### What you should do
Give back exactly the lines of the material below that start at the line containing "3. Docker Engine" and end at the line containing "- Remote Development", and no others.

### Exercise material
□ □ □
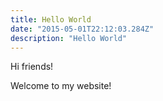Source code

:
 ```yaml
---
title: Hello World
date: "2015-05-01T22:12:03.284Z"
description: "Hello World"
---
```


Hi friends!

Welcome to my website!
□ □ □
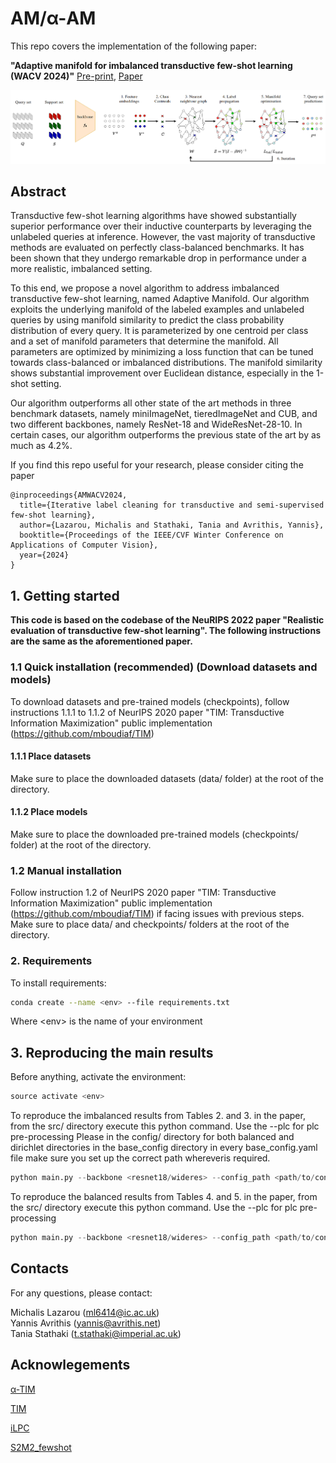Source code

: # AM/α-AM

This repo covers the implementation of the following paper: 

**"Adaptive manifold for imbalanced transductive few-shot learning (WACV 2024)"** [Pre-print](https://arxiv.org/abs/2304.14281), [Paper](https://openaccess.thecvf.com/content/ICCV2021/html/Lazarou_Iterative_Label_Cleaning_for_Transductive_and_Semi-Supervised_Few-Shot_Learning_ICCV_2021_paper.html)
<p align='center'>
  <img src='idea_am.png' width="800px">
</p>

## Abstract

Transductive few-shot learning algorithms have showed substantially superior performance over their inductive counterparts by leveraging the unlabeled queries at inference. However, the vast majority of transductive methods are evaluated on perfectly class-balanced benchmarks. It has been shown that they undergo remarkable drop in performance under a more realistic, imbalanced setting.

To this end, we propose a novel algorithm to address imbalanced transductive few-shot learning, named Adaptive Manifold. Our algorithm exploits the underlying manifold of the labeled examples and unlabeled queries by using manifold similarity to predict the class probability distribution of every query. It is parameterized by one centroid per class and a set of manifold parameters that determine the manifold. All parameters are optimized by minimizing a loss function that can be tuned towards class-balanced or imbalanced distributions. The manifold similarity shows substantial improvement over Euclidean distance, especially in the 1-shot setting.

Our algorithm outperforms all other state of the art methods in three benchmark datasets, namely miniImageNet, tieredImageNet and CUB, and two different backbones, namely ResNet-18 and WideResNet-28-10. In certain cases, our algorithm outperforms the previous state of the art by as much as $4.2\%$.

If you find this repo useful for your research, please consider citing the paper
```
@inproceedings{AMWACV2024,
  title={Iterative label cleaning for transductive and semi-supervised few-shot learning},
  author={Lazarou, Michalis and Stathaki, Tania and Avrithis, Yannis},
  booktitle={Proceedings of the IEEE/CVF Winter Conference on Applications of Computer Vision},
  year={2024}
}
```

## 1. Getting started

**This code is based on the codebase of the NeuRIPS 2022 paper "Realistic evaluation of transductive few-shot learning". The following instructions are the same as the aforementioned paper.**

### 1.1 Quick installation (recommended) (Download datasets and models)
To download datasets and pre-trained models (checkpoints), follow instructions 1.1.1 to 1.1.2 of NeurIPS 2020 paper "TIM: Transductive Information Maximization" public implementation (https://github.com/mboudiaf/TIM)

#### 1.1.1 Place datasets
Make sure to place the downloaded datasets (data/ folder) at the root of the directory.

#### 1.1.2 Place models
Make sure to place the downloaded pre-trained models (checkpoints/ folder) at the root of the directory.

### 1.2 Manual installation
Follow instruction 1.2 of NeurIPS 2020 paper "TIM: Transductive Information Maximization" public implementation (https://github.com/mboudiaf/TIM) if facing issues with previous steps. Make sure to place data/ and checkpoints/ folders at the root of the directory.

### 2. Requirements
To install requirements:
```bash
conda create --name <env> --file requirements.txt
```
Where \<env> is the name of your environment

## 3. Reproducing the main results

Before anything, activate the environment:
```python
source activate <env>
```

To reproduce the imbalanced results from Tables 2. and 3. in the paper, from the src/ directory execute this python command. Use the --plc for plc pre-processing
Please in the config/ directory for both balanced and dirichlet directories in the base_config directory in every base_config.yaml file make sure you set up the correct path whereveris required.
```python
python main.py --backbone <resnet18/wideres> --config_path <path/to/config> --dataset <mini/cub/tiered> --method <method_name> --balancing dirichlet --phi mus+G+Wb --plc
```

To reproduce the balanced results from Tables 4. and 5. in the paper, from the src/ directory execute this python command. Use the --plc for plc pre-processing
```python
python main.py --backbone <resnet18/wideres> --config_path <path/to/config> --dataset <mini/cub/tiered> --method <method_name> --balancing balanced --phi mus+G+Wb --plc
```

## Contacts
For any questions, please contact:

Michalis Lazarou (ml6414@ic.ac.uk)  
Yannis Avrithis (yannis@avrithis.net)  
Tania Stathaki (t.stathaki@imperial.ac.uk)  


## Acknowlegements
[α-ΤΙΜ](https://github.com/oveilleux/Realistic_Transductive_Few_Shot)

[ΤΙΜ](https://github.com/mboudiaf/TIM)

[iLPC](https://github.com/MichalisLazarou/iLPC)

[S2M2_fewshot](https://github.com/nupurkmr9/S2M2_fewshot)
□ □ □
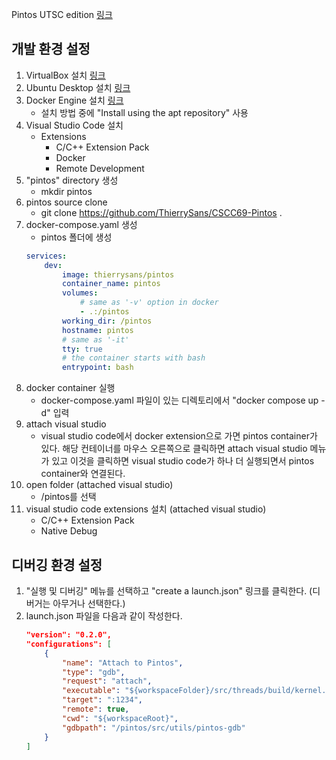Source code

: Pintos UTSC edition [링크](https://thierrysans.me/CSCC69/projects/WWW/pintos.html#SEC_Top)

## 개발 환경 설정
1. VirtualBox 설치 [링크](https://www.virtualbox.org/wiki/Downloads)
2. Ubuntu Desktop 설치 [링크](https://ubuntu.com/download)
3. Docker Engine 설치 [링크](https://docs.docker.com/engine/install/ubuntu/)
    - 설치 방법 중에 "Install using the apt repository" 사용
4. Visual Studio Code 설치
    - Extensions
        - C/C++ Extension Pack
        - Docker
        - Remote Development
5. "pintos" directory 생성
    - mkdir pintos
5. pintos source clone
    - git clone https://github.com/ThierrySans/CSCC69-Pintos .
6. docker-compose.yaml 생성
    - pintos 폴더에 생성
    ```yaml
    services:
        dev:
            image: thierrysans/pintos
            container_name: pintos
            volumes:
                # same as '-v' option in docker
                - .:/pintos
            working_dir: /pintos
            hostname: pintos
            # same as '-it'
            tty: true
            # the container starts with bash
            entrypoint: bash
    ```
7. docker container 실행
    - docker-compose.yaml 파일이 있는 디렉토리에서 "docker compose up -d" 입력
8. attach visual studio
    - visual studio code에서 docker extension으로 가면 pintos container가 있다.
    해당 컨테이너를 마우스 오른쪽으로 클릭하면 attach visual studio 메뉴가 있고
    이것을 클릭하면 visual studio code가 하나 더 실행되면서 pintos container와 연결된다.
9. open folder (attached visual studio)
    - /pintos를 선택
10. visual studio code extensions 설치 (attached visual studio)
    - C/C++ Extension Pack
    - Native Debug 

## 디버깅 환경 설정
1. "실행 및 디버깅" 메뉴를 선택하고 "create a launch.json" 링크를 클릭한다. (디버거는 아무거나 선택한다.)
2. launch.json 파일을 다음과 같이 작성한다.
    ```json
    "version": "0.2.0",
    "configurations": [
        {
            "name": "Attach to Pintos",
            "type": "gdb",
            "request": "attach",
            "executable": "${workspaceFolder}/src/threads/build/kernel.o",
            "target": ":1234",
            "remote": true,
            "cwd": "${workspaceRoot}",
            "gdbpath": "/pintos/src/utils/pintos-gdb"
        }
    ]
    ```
□ □ □
### Reply to the exercise
3. Docker Engine 설치 [링크](https://docs.docker.com/engine/install/ubuntu/)
    - 설치 방법 중에 "Install using the apt repository" 사용
4. Visual Studio Code 설치
    - Extensions
        - C/C++ Extension Pack
        - Docker
        - Remote Development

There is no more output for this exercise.